『動きたくて眠れなくなる。』

目からウロコ。そして具体的。
「やりたくないを科学する」という副題も素晴らしい。

 

やってみたいと思っても”不安”…
やるべきだとわかっていても”めんどくさい”…

そんなふうに、”感情”に支配されている行動。

…しかし。
こうした状況を重々承知のうえで、
筆者は言い切る。

あなたの感情は、あなたの足を引っ張らない。
それどころか感情はあなたが生まれたときからずっと、
あなたが願っている場所へたどりつけるように見守り、
助けてくれている最高のパートナーだ。(プロローグ p.6)

…なんだか、泣けてしまった。
ずっと反発していた親が、実は自分をフォローしてくれていた、と知ったら、
こんな気持なんじゃないだろうか、というかんじ。

自分をずっと振り回していると思い込んでいた”感情”が…
実は自分の一番の理解者であり、応援者…!

 

一風変わった目次は以下の通り。
ジュモンをひとつずつ覚えていくような印象。

プロローグ
1 ヘンカン
2 レシピ
3 フォーカス
4 ゲンゴカ
5 キバクザイ
6 ジカン
7 シツモン
8 ロックオン
9 ヘンケン
10 ウワガキ
11 サイクル
12 カチカン
13 ホシイモノ
14 マナブ
15 カキカエ
16 チカラ
17 サホウ
18 ハンシャ
20 カイソウ
21 ササエル
22 シドウリョク
23 イシソツウ
24 ヒカク
25 ショリ
26 ゴイ
27 インユ
28 ヘンシン
29 レンゾク
エピローグ

 

本文に進もう。
読んでいるだけで…元気が出てくる。

たとえば、「1 ヘンカン」。
プロローグでも述べられていた、感情は味方、ということが再び述べられている。

(前略)なんとなく感情には「自分の背中を押してくれるもの」と「足を引っ張るもの」が存在するように思えてしまう。

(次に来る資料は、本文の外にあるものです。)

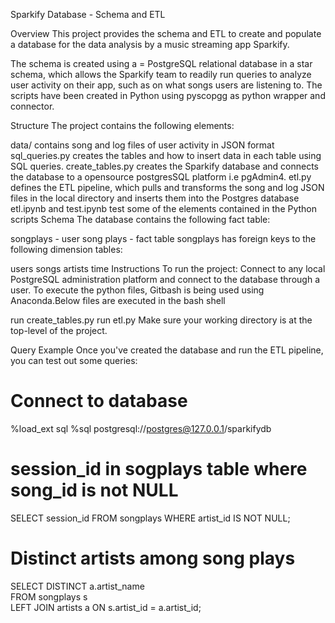 Sparkify Database - Schema and ETL

Overview
This project provides the schema and ETL to create and populate a database for the data analysis by a music streaming app Sparkify.

The schema is created using a = PostgreSQL relational database in a star schema, which allows the Sparkify team to readily run queries to analyze user activity on their app, such as on what songs users are listening to. The scripts have been created in Python using pyscopgg as python wrapper and connector.

Structure
The project contains the following elements:

data/ contains song and log files of user activity in JSON format
sql_queries.py creates the tables and how to insert data in each table using SQL queries.
create_tables.py creates the Sparkify database and connects the database to a opensource postgresSQL platform i.e pgAdmin4.
etl.py defines the ETL pipeline, which pulls and transforms the song and log JSON files in the local directory and inserts them into the Postgres database
etl.ipynb and test.ipynb test some of the elements contained in the Python scripts
Schema
The database contains the following fact table:

songplays - user song plays - fact table
songplays has foreign keys to the following dimension tables:

users
songs
artists
time
Instructions
To run the project: Connect to any local PostgreSQL administration platform and connect to the database through a user. To execute the python files, Gitbash is being used using Anaconda.Below files are executed in the bash shell 

run create_tables.py
run etl.py
Make sure your working directory is at the top-level of the project.

Query Example
Once you've created the database and run the ETL pipeline, you can test out some queries:

# Connect to database
%load_ext sql
%sql postgresql://postgres@127.0.0.1/sparkifydb

# session_id in sogplays table where song_id is not NULL
SELECT session_id
FROM songplays
WHERE artist_id IS NOT NULL;

# Distinct artists among song plays
SELECT DISTINCT a.artist_name \
FROM songplays s \
LEFT JOIN artists a ON s.artist_id = a.artist_id;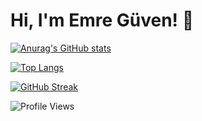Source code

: # Hi, I'm Emre Güven! 👋

[![Anurag's GitHub stats](https://github-readme-stats.vercel.app/api?username=eemreguven&show_icons=true&theme=radical)](https://github.com/eemreguven/github-readme-stats)

[![Top Langs](https://github-readme-stats.vercel.app/api/top-langs/?username=eemreguven&layout=compact)](https://github.com/eemreguven/github-readme-stats)

[![GitHub Streak](https://streak-stats.demolab.com?user=eemreguven&theme=radical)](https://git.io/streak-stats)

![Profile Views](https://komarev.com/ghpvc/?username=eemreguven&color=blue)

 でもまずはじめに言っておこう。からだの器官がすべて不可欠であるように、無駄な感情なんて一つもない。(中略)すべての感情はいつでもあなたの役に立とうとしてくれている。あなたの人生がより良い方向に進むように、24時間見守ってくれている。(p.15)

…泣く。
嬉しくて泣く。

そして、これがどういう意味なのか、説明が続く。
これがとても納得できる。

大きく分ければ感情には”快感”と”痛み”の2種類しかない。
”痛み”のせいで我々は行動できなくなることが多いが、
その意味づけは”ヘンカン”することができる。

たとえば、「怖い」。
これは危険を回避しようという支援なのだ。
自分を守ろうとしてくれている感情なのだ。

「過去にいやな思いをした。避けるべきだ!」(p.17)

この意味付けを、ヘンカンする。

「これから経験していないことが起こるかもしれない。だから、できるだけ準備しておこう。準備ができたら、心配せずうまくいくことについて考えよう。」(p.19)

…なるほど!
危険だから避ける、ではなく、危険だから準備しよう、と思えばいい、ってことだな!

「怖い」の他に、
傷ついた、怒り、イライラする、落胆、罪悪感、場違いな感じ、
絶望・無力感、孤独、といった感情をヘンカンしている。

極めつけはこれだ。

もっと”快感”を効率的に得るために必要なのは、”痛み”から逃げないという心がまえだ。質の高い”快感”というものは、たいてい”痛み”の先にあるからだ。(p.16)

さらっと、説明の途中で何気なく書かれているが、
「そうか、だったらがんばってみるかな」と筆者もまた背中を押してくれる。

 

こんな調子で29項目、
何をどうしたらいいか、どう捉え直したらいいか、
実践しやすい形で提示されている。

アンソニー・ロビンズ(世界の経営者や指導者から信頼を寄せられているコーチであり講演家)を知り、
彼のトレーニングを受けに大学時代、アメリカへ行ったという筆者。

他の多くのコーチングや精神論とは一線を画す、ハマる人には「これを探してた!」という一冊。